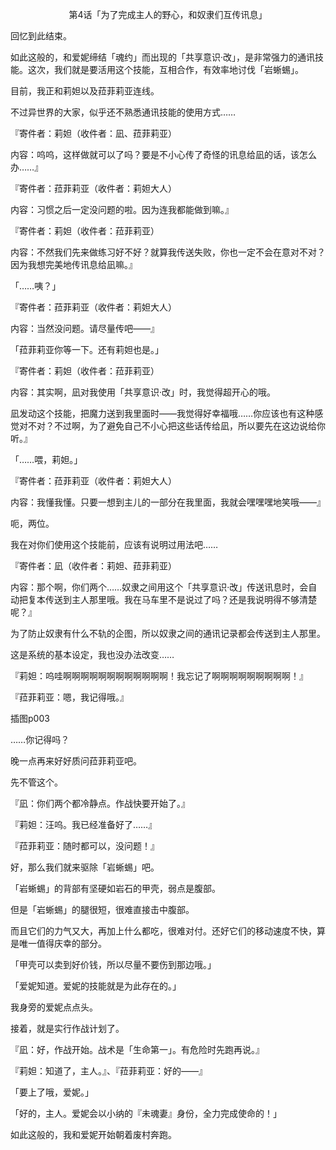 <p align="center">第4话「为了完成主人的野心，和奴隶们互传讯息」</p>

回忆到此结束。

如此这般的，和爱妮缔结「魂约」而出现的「共享意识·改」，是非常强力的通讯技能。这次，我们就是要活用这个技能，互相合作，有效率地讨伐「岩蜥蜴」。

目前，我正和莉妲以及菈菲莉亚连线。

不过异世界的大家，似乎还不熟悉通讯技能的使用方式……

『寄件者：莉妲（收件者：凪、菈菲莉亚）

内容：呜呜，这样做就可以了吗？要是不小心传了奇怪的讯息给凪的话，该怎么办……』

『寄件者：菈菲莉亚（收件者：莉妲大人）

内容：习惯之后一定没问题的啦。因为连我都能做到嘛。』

『寄件者：莉妲（收件者：菈菲莉亚）

内容：不然我们先来做练习好不好？就算我传送失败，你也一定不会在意对不对？因为我想完美地传讯息给凪嘛。』

「……咦？」

『寄件者：菈菲莉亚（收件者：莉妲大人）

内容：当然没问题。请尽量传吧——』

「菈菲莉亚你等一下。还有莉妲也是。」

『寄件者：莉妲（收件者：菈菲莉亚）

内容：其实啊，凪对我使用「共享意识·改」时，我觉得超开心的哦。

凪发动这个技能，把魔力送到我里面时——我觉得好幸福哦……你应该也有这种感觉对不对？不过啊，为了避免自己不小心把这些话传给凪，所以要先在这边说给你听。』

「……喂，莉妲。」

『寄件者：菈菲莉亚（收件者：莉妲大人）

内容：我懂我懂。只要一想到主儿的一部分在我里面，我就会嘿嘿嘿地笑哦——』

呃，两位。

我在对你们使用这个技能前，应该有说明过用法吧……

『寄件者：凪（收件者：莉妲、菈菲莉亚）

内容：那个啊，你们两个……奴隶之间用这个「共享意识·改」传送讯息时，会自动把复本传送到主人那里哦。我在马车里不是说过了吗？还是我说明得不够清楚呢？』

为了防止奴隶有什么不轨的企图，所以奴隶之间的通讯记录都会传送到主人那里。

这是系统的基本设定，我也没办法改变……

『莉妲：呜哇啊啊啊啊啊啊啊啊啊啊啊啊！我忘记了啊啊啊啊啊啊啊啊啊！』

『菈菲莉亚：嗯，我记得哦。』

插图p003

……你记得吗？

晚一点再来好好质问菈菲莉亚吧。

先不管这个。

『凪：你们两个都冷静点。作战快要开始了。』

『莉妲：汪呜。我已经准备好了……』

『菈菲莉亚：随时都可以，没问题！』

好，那么我们就来驱除「岩蜥蜴」吧。

「岩蜥蜴」的背部有坚硬如岩石的甲壳，弱点是腹部。

但是「岩蜥蜴」的腿很短，很难直接击中腹部。

而且它们的力气又大，再加上什么都吃，很难对付。还好它们的移动速度不快，算是唯一值得庆幸的部分。

「甲壳可以卖到好价钱，所以尽量不要伤到那边哦。」

「爱妮知道。爱妮的技能就是为此存在的。」

我身旁的爱妮点点头。

接着，就是实行作战计划了。

『凪：好，作战开始。战术是「生命第一」。有危险时先跑再说。』

『莉妲：知道了，主人。』、『菈菲莉亚：好的——』

「要上了哦，爱妮。」

「好的，主人。爱妮会以小纳的『未魂妻』身份，全力完成使命的！」

如此这般的，我和爱妮开始朝着废村奔跑。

Description of the task
Above is a listing with pictures. Write it out exactly without them.

Output of the task
 <p align="center">第4话「为了完成主人的野心，和奴隶们互传讯息」</p>

回忆到此结束。

如此这般的，和爱妮缔结「魂约」而出现的「共享意识·改」，是非常强力的通讯技能。这次，我们就是要活用这个技能，互相合作，有效率地讨伐「岩蜥蜴」。

目前，我正和莉妲以及菈菲莉亚连线。

不过异世界的大家，似乎还不熟悉通讯技能的使用方式……

『寄件者：莉妲（收件者：凪、菈菲莉亚）

内容：呜呜，这样做就可以了吗？要是不小心传了奇怪的讯息给凪的话，该怎么办……』

『寄件者：菈菲莉亚（收件者：莉妲大人）

内容：习惯之后一定没问题的啦。因为连我都能做到嘛。』

『寄件者：莉妲（收件者：菈菲莉亚）

内容：不然我们先来做练习好不好？就算我传送失败，你也一定不会在意对不对？因为我想完美地传讯息给凪嘛。』

「……咦？」

『寄件者：菈菲莉亚（收件者：莉妲大人）

内容：当然没问题。请尽量传吧——』

「菈菲莉亚你等一下。还有莉妲也是。」

『寄件者：莉妲（收件者：菈菲莉亚）

内容：其实啊，凪对我使用「共享意识·改」时，我觉得超开心的哦。

凪发动这个技能，把魔力送到我里面时——我觉得好幸福哦……你应该也有这种感觉对不对？不过啊，为了避免自己不小心把这些话传给凪，所以要先在这边说给你听。』

「……喂，莉妲。」

『寄件者：菈菲莉亚（收件者：莉妲大人）

内容：我懂我懂。只要一想到主儿的一部分在我里面，我就会嘿嘿嘿地笑哦——』

呃，两位。

我在对你们使用这个技能前，应该有说明过用法吧……

『寄件者：凪（收件者：莉妲、菈菲莉亚）

内容：那个啊，你们两个……奴隶之间用这个「共享意识·改」传送讯息时，会自动把复本传送到主人那里哦。我在马车里不是说过了吗？还是我说明得不够清楚呢？』

为了防止奴隶有什么不轨的企图，所以奴隶之间的通讯记录都会传送到主人那里。

这是系统的基本设定，我也没办法改变……

『莉妲：呜哇啊啊啊啊啊啊啊啊啊啊啊啊！我忘记了啊啊啊啊啊啊啊啊啊！』

『菈菲莉亚：嗯，我记得哦。』

插图p003

……你记得吗？

晚一点再来好好质问菈菲莉亚吧。

先不管这个。

『凪：你们两个都冷静点。作战快要开始了。』

『莉妲：汪呜。我已经准备好了……』

『菈菲莉亚：随时都可以，没问题！』

好，那么我们就来驱除「岩蜥蜴」吧。

「岩蜥蜴」的背部有坚硬如岩石的甲壳，弱点是腹部。

但是「岩蜥蜴」的腿很短，很难直接击中腹部。

而且它们的力气又大，再加上什么都吃，很难对付。还好它们的移动速度不快，算是唯一值得庆幸的部分。

「甲壳可以卖到好价钱，所以尽量不要伤到那边哦。」

「爱妮知道。爱妮的技能就是为此存在的。」

我身旁的爱妮点点头。

接着，就是实行作战计划了。

『凪：好，作战开始。战术是「生命第一」。有危险时先跑再说。』

『莉妲：知道了，主人。』、『菈菲莉亚：好的——』

「要上了哦，爱妮。」

「好的，主人。爱妮会以小纳的『未魂妻』身份，全力完成使命的！」

如此这般的，我和爱妮开始朝着废村奔跑。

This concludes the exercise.